Your goal →
Scan the data beneath this task and copy each line that includes "sont".

Saved entries:

------------

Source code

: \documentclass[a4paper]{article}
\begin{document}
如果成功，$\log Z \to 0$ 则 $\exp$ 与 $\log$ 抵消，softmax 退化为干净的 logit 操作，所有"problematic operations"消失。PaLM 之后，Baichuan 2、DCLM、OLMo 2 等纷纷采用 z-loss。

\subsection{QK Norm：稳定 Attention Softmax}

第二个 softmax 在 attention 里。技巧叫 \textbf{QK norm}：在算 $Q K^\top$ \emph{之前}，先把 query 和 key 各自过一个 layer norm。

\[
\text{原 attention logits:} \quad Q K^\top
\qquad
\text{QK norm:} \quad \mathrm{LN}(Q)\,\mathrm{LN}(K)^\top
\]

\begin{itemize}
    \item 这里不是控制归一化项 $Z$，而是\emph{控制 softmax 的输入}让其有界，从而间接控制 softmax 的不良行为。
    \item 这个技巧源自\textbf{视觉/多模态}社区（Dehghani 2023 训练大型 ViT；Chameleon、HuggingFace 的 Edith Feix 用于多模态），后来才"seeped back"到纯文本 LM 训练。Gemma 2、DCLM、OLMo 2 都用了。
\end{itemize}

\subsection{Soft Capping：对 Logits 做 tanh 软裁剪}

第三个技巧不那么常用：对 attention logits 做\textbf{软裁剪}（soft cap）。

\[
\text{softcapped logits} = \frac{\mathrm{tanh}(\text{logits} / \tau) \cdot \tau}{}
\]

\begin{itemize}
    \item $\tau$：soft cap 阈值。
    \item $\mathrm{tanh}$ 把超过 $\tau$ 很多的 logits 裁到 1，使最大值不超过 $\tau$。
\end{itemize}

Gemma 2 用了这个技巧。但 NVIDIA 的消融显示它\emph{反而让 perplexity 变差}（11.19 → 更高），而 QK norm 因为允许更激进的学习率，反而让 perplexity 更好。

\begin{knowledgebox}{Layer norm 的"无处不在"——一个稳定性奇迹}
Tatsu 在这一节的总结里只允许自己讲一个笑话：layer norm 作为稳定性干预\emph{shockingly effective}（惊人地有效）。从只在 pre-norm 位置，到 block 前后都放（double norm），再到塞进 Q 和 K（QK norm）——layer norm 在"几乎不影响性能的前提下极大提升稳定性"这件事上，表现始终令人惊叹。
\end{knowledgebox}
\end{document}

------------

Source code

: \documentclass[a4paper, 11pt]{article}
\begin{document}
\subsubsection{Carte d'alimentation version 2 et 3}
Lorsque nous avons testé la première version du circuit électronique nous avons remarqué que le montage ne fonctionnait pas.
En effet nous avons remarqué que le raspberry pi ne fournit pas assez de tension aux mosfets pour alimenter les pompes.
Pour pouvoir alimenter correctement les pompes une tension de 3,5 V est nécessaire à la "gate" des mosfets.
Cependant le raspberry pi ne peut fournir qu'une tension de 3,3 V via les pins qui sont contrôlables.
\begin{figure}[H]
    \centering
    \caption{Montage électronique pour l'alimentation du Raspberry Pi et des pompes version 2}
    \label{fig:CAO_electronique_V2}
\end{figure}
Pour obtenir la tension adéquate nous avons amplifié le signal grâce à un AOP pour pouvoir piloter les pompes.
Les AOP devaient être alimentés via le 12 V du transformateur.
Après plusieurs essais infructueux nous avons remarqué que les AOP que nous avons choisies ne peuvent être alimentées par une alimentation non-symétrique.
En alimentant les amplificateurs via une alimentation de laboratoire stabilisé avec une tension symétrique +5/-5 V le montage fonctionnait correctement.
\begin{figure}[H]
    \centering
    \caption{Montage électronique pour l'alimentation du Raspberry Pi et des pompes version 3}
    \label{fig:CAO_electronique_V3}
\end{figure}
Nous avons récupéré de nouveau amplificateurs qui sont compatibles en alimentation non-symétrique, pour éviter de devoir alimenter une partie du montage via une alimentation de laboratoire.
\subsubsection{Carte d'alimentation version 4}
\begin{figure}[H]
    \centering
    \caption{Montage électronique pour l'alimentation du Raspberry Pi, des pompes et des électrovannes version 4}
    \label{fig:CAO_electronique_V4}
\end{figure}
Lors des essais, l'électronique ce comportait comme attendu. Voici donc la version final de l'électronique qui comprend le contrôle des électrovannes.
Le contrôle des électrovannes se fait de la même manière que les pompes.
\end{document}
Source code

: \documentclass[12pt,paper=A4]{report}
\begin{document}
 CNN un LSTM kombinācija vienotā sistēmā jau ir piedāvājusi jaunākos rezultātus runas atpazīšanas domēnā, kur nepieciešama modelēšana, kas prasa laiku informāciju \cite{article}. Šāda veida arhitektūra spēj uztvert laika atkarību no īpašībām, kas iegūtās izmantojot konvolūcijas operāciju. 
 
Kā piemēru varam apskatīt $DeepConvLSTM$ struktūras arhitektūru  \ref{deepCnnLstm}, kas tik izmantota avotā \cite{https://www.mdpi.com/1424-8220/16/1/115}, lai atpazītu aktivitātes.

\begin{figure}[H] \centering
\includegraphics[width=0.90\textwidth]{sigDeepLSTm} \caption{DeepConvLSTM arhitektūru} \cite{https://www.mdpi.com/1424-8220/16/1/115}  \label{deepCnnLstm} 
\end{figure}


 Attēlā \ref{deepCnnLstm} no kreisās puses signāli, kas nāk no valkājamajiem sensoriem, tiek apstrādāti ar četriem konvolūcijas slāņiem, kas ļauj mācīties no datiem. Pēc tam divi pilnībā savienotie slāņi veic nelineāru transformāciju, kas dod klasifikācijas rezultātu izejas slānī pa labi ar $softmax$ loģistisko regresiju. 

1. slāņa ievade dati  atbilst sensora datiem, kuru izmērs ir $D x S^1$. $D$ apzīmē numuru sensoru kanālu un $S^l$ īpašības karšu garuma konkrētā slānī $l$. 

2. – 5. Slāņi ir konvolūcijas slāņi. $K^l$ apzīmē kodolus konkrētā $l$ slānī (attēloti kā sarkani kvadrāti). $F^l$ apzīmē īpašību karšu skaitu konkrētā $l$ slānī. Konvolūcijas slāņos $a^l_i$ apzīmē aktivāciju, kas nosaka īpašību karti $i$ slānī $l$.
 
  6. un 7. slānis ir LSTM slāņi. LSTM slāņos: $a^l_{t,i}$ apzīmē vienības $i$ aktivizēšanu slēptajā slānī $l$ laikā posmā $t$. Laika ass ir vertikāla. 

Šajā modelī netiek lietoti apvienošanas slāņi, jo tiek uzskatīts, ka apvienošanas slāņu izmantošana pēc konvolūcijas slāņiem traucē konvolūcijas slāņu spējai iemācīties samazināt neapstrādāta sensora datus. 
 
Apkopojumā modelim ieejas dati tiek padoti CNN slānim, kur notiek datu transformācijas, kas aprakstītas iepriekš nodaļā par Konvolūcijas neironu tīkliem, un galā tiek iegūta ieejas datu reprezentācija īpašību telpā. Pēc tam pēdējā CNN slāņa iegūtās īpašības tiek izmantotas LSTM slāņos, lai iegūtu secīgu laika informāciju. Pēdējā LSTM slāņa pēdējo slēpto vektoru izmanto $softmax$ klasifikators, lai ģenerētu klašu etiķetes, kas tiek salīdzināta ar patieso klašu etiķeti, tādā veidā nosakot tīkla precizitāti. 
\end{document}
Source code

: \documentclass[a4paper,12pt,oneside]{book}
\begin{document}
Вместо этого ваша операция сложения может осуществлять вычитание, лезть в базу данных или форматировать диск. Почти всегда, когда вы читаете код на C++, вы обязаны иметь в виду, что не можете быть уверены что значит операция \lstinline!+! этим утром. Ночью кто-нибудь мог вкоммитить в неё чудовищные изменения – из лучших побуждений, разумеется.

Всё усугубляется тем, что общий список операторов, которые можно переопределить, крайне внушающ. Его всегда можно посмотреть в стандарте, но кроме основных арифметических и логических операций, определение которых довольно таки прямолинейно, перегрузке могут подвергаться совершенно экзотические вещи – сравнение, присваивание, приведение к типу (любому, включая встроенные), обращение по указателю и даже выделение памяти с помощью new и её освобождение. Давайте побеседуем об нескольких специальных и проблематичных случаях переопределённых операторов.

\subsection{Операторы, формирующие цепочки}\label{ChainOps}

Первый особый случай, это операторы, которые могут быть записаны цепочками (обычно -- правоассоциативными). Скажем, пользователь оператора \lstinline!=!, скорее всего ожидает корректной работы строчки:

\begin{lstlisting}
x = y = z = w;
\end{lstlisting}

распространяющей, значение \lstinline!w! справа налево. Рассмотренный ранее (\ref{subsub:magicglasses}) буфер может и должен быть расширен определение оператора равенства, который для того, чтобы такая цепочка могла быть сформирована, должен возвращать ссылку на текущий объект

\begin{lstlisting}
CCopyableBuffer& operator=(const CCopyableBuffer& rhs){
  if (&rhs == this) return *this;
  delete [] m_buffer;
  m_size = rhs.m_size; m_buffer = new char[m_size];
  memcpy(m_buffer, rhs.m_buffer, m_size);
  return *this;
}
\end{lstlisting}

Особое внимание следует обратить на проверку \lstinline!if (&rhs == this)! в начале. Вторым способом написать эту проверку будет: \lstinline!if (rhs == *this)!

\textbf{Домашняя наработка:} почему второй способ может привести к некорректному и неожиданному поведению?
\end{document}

------------

Your response →
Cependant le raspberry pi ne peut fournir qu'une tension de 3,3 V via les pins qui sont contrôlables.
Nous avons récupéré de nouveau amplificateurs qui sont compatibles en alimentation non-symétrique, pour éviter de devoir alimenter une partie du montage via une alimentation de laboratoire.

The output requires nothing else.